WHAT IS REQUIRED: In the listing below, every line with the word "台北股市" needs to be copied.

PROVIDED DATA:
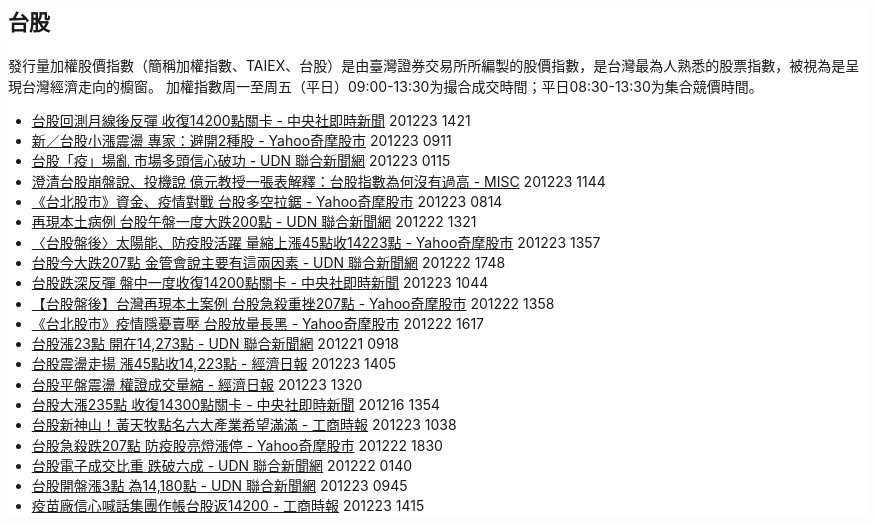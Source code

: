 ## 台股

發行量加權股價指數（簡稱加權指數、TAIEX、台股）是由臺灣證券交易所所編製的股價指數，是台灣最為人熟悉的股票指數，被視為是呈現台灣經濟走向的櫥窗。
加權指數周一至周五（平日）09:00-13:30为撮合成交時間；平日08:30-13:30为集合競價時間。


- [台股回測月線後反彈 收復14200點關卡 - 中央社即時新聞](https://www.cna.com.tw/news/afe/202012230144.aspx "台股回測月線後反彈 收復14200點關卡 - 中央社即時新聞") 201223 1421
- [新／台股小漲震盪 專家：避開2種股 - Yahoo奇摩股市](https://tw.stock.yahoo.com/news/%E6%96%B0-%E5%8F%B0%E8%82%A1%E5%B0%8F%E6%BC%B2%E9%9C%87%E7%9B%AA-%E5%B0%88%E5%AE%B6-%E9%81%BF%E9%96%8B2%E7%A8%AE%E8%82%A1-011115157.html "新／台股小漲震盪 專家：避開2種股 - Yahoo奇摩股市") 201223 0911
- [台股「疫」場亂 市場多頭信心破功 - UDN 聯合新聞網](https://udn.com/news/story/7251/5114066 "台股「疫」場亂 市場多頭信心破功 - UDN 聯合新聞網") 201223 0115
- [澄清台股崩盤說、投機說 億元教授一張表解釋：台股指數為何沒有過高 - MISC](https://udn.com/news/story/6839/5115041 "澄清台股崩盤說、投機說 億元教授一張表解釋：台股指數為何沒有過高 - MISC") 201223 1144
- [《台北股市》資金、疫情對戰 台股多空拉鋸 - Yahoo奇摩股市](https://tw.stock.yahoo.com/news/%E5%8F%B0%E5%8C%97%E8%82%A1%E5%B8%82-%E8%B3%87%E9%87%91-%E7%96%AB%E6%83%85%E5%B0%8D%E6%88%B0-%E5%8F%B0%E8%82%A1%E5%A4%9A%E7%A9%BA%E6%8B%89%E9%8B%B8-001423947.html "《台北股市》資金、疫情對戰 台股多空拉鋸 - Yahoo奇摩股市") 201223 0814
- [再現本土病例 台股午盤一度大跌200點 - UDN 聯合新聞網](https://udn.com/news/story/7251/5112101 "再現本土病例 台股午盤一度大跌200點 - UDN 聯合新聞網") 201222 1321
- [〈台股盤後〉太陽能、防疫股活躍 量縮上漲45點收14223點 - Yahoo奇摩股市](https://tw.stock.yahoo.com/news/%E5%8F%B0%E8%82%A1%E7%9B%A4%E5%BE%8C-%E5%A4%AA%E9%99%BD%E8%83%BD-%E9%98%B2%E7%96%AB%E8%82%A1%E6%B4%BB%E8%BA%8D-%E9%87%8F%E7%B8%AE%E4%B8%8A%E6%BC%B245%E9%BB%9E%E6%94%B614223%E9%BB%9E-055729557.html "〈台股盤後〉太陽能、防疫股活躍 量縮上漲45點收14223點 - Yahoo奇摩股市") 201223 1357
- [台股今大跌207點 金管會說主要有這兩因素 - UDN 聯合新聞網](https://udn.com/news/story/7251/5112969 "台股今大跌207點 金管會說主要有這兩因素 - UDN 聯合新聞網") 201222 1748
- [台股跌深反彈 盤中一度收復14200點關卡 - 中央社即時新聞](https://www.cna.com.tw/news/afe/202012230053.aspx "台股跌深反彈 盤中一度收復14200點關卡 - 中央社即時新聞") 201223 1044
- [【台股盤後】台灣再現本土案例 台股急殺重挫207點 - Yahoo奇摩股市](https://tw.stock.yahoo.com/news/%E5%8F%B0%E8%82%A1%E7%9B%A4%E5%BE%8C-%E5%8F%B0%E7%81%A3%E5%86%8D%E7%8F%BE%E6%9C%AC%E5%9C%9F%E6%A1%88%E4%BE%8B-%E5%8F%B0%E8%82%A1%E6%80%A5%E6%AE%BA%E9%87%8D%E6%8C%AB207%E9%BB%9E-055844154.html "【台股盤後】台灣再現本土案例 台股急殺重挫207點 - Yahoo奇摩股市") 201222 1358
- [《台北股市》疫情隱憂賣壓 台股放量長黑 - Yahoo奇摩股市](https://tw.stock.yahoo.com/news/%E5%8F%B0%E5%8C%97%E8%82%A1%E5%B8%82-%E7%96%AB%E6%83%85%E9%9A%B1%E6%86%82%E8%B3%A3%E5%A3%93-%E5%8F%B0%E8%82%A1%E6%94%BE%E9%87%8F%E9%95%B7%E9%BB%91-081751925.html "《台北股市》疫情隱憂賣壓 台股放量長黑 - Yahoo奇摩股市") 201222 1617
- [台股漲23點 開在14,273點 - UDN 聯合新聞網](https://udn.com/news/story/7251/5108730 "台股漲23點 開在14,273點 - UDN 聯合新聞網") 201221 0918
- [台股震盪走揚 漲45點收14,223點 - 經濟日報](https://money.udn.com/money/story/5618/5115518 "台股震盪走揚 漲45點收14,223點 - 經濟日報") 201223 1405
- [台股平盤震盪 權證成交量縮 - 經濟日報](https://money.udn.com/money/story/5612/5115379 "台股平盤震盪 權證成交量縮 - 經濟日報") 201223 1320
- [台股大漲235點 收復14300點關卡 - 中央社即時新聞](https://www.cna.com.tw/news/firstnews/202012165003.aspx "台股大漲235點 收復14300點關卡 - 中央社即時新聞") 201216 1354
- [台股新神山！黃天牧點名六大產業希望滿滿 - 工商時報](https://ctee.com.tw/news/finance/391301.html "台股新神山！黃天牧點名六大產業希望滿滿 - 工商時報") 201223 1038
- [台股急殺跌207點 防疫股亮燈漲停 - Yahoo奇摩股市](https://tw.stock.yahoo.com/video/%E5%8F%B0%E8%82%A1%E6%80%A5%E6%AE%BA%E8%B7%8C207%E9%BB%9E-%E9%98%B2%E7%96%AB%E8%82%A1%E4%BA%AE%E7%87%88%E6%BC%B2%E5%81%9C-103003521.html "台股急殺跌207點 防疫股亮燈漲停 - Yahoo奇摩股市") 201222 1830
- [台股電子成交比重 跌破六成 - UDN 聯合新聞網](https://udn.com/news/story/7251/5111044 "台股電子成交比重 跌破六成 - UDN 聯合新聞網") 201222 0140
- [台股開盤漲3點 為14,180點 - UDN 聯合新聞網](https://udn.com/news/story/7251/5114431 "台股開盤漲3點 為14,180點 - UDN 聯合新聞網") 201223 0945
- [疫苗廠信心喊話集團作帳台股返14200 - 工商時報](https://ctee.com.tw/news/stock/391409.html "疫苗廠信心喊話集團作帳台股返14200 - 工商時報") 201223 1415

EXERCISE ANSWER:
- [《台北股市》資金、疫情對戰 台股多空拉鋸 - Yahoo奇摩股市](https://tw.stock.yahoo.com/news/%E5%8F%B0%E5%8C%97%E8%82%A1%E5%B8%82-%E8%B3%87%E9%87%91-%E7%96%AB%E6%83%85%E5%B0%8D%E6%88%B0-%E5%8F%B0%E8%82%A1%E5%A4%9A%E7%A9%BA%E6%8B%89%E9%8B%B8-001423947.html "《台北股市》資金、疫情對戰 台股多空拉鋸 - Yahoo奇摩股市") 201223 0814
- [《台北股市》疫情隱憂賣壓 台股放量長黑 - Yahoo奇摩股市](https://tw.stock.yahoo.com/news/%E5%8F%B0%E5%8C%97%E8%82%A1%E5%B8%82-%E7%96%AB%E6%83%85%E9%9A%B1%E6%86%82%E8%B3%A3%E5%A3%93-%E5%8F%B0%E8%82%A1%E6%94%BE%E9%87%8F%E9%95%B7%E9%BB%91-081751925.html "《台北股市》疫情隱憂賣壓 台股放量長黑 - Yahoo奇摩股市") 201222 1617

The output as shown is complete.